Nel frattempo i suoi comportamenti, che seguivamo con la massima attenzione, Ci fornivano una risposta più eloquente di una lettera.

Infatti non furono richiamati dalla regione Malabarica coloro che vi erano stati inviati, e nemmeno dalle Diocesi i sacerdoti sconsideratamente investiti della dignità episcopale.

Per di più, l'intruso nella diocesi di Amida ebbe l'ardire di promuovere agli ordini alcuni monaci, che poco dopo il Patriarca in persona non si peritò di avviare al sacerdozio.

I sacerdoti che non volevano accettare questo malvagio comportamento furono vessati con minacce e punizioni; in alcuni casi furono fatti passare come perturbatori del popolo e ribelli al Patriarca; in altri puniti con l'aiuto del potere civile.

Né possiamo fingere di ignorare la risposta che il Patriarca diede il 7 febbraio di quest'anno alla lettera inviatagli da alcuni Mauxiliesi.

In essa dichiarava con estrema franchezza che non aveva mai rinunciato – né mai lo avrebbe fatto – ai suoi pretesi diritti; che questo era dimostrato dai suoi comportamenti, chiari, diceva, come il sole; che egli poteva valersi del ministero patriarcale, così come se n'erano valsi i suoi predecessori Patriarchi cattolici, mantenendosi come loro congiunto in fede e disciplina con il Sommo Pontefice; al qual proposito ordinava loro di non avere nessun dubbio e nessun sospetto.

Questa esplicita dichiarazione fu resa ancor più inequivoca dalla lettera che gli stessi Mauxiliesi inviarono al Patriarca il 20 dello stesso mese di febbraio.

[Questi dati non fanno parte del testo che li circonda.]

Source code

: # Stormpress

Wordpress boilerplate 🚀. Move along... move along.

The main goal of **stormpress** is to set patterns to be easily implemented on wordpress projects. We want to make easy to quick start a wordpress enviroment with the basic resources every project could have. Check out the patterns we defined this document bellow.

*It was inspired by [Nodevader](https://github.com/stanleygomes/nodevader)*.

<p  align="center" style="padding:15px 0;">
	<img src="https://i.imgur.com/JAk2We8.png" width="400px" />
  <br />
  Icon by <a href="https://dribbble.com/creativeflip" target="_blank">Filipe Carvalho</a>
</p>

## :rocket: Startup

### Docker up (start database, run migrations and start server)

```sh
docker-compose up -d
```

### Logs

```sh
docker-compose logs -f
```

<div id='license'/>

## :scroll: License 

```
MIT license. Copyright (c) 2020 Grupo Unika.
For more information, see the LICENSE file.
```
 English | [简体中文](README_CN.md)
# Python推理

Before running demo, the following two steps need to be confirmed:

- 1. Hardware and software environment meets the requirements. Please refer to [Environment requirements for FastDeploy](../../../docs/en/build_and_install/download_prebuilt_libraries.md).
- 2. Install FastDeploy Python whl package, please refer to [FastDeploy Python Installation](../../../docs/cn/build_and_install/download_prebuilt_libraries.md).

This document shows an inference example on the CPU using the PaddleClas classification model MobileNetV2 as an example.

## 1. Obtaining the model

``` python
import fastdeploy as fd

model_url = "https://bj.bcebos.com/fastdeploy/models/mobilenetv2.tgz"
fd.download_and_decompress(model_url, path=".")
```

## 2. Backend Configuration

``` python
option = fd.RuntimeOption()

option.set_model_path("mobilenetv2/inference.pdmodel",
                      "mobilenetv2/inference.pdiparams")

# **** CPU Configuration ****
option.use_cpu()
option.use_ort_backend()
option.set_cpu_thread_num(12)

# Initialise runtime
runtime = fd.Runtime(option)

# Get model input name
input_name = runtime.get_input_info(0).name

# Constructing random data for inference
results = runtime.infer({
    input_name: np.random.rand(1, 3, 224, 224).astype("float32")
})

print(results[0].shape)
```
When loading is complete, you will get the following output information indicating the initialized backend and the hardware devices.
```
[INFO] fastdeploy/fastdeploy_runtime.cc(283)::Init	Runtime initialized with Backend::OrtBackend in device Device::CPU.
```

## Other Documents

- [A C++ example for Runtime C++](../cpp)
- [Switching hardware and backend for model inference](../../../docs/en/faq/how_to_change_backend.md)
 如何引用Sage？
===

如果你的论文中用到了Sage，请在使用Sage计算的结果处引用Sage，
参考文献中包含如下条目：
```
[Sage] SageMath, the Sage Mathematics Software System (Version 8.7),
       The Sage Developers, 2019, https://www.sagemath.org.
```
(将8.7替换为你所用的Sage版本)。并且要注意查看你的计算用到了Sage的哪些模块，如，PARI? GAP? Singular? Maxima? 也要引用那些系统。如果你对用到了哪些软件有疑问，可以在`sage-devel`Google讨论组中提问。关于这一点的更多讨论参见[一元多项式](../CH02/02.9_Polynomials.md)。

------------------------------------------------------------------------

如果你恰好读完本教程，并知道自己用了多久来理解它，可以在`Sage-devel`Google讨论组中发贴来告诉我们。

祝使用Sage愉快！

Costoro, infatti, mentre lo ringraziavano e promettevano di trarre forza e coraggio dalla sua dichiarazione, affermavano di essere, allora ed in futuro, concordi fino alla morte con il Patriarca nel rifiutare la Costituzione Apostolica, nel proteggere i suoi diritti e nel proseguire l'invio di Vescovi in Malabaria.